Exercise instructions
Every record is to be printed exactly as it appears.

*** Opening Provided data ***

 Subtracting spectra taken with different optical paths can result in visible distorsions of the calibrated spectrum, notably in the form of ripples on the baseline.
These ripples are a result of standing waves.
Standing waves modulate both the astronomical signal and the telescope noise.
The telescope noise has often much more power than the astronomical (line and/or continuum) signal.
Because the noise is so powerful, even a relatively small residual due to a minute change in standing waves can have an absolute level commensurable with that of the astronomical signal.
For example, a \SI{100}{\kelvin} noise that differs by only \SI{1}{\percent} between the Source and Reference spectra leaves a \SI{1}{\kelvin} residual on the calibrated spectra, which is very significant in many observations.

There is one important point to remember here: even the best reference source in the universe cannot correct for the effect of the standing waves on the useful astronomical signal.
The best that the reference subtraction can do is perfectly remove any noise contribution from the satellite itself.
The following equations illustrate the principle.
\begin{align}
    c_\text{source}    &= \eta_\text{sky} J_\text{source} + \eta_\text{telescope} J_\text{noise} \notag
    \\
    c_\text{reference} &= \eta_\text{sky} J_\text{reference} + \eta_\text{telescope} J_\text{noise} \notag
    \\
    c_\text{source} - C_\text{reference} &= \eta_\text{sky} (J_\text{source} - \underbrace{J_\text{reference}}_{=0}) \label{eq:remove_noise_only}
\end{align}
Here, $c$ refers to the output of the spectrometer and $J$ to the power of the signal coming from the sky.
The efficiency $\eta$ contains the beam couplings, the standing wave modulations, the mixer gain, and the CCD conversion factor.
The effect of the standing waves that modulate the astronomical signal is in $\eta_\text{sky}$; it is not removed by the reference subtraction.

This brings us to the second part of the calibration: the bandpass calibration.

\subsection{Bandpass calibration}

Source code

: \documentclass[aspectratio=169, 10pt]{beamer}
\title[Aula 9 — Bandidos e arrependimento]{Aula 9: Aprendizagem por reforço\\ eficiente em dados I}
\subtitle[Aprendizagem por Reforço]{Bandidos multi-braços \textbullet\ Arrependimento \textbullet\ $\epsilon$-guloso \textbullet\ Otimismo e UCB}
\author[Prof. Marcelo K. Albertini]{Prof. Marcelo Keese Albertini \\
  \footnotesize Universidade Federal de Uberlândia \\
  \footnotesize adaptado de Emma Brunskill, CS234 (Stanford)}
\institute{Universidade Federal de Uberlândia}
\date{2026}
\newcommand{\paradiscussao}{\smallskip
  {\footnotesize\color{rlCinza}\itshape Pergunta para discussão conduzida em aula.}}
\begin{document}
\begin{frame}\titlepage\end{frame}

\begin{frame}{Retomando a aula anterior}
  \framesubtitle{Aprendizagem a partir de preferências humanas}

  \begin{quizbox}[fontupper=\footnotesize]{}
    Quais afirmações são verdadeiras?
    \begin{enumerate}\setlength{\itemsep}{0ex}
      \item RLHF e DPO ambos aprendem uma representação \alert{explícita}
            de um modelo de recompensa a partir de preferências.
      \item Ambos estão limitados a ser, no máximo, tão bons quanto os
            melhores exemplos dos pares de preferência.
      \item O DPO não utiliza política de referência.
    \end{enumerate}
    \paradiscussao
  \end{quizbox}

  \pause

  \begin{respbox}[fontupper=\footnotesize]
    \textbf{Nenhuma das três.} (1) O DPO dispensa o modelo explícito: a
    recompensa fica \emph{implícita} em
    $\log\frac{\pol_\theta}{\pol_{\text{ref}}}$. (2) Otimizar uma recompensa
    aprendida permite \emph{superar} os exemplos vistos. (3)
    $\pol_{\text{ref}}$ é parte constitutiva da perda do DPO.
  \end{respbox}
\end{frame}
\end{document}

*** Closing Provided data ***

Result of the exercise
 Subtracting spectra taken with different optical paths can result in visible distorsions of the calibrated spectrum, notably in the form of ripples on the baseline.
These ripples are a result of standing waves.
Standing waves modulate both the astronomical signal and the telescope noise.
The telescope noise has often much more power than the astronomical (line and/or continuum) signal.
Because the noise is so powerful, even a relatively small residual due to a minute change in standing waves can have an absolute level commensurable with that of the astronomical signal.
For example, a \SI{100}{\kelvin} noise that differs by only \SI{1}{\percent} between the Source and Reference spectra leaves a \SI{1}{\kelvin} residual on the calibrated spectra, which is very significant in many observations.

There is one important point to remember here: even the best reference source in the universe cannot correct for the effect of the standing waves on the useful astronomical signal.
The best that the reference subtraction can do is perfectly remove any noise contribution from the satellite itself.
The following equations illustrate the principle.
\begin{align}
    c_\text{source}    &= \eta_\text{sky} J_\text{source} + \eta_\text{telescope} J_\text{noise} \notag
    \\
    c_\text{reference} &= \eta_\text{sky} J_\text{reference} + \eta_\text{telescope} J_\text{noise} \notag
    \\
    c_\text{source} - C_\text{reference} &= \eta_\text{sky} (J_\text{source} - \underbrace{J_\text{reference}}_{=0}) \label{eq:remove_noise_only}
\end{align}
Here, $c$ refers to the output of the spectrometer and $J$ to the power of the signal coming from the sky.
The efficiency $\eta$ contains the beam couplings, the standing wave modulations, the mixer gain, and the CCD conversion factor.
The effect of the standing waves that modulate the astronomical signal is in $\eta_\text{sky}$; it is not removed by the reference subtraction.

This brings us to the second part of the calibration: the bandpass calibration.

\subsection{Bandpass calibration}

Source code

: \documentclass[aspectratio=169, 10pt]{beamer}
\title[Aula 9 — Bandidos e arrependimento]{Aula 9: Aprendizagem por reforço\\ eficiente em dados I}
\subtitle[Aprendizagem por Reforço]{Bandidos multi-braços \textbullet\ Arrependimento \textbullet\ $\epsilon$-guloso \textbullet\ Otimismo e UCB}
\author[Prof. Marcelo K. Albertini]{Prof. Marcelo Keese Albertini \\
  \footnotesize Universidade Federal de Uberlândia \\
  \footnotesize adaptado de Emma Brunskill, CS234 (Stanford)}
\institute{Universidade Federal de Uberlândia}
\date{2026}
\newcommand{\paradiscussao}{\smallskip
  {\footnotesize\color{rlCinza}\itshape Pergunta para discussão conduzida em aula.}}
\begin{document}
\begin{frame}\titlepage\end{frame}

\begin{frame}{Retomando a aula anterior}
  \framesubtitle{Aprendizagem a partir de preferências humanas}

  \begin{quizbox}[fontupper=\footnotesize]{}
    Quais afirmações são verdadeiras?
    \begin{enumerate}\setlength{\itemsep}{0ex}
      \item RLHF e DPO ambos aprendem uma representação \alert{explícita}
            de um modelo de recompensa a partir de preferências.
      \item Ambos estão limitados a ser, no máximo, tão bons quanto os
            melhores exemplos dos pares de preferência.
      \item O DPO não utiliza política de referência.
    \end{enumerate}
    \paradiscussao
  \end{quizbox}

  \pause

  \begin{respbox}[fontupper=\footnotesize]
    \textbf{Nenhuma das três.} (1) O DPO dispensa o modelo explícito: a
    recompensa fica \emph{implícita} em
    $\log\frac{\pol_\theta}{\pol_{\text{ref}}}$. (2) Otimizar uma recompensa
    aprendida permite \emph{superar} os exemplos vistos. (3)
    $\pol_{\text{ref}}$ é parte constitutiva da perda do DPO.
  \end{respbox}
\end{frame}
\end{document}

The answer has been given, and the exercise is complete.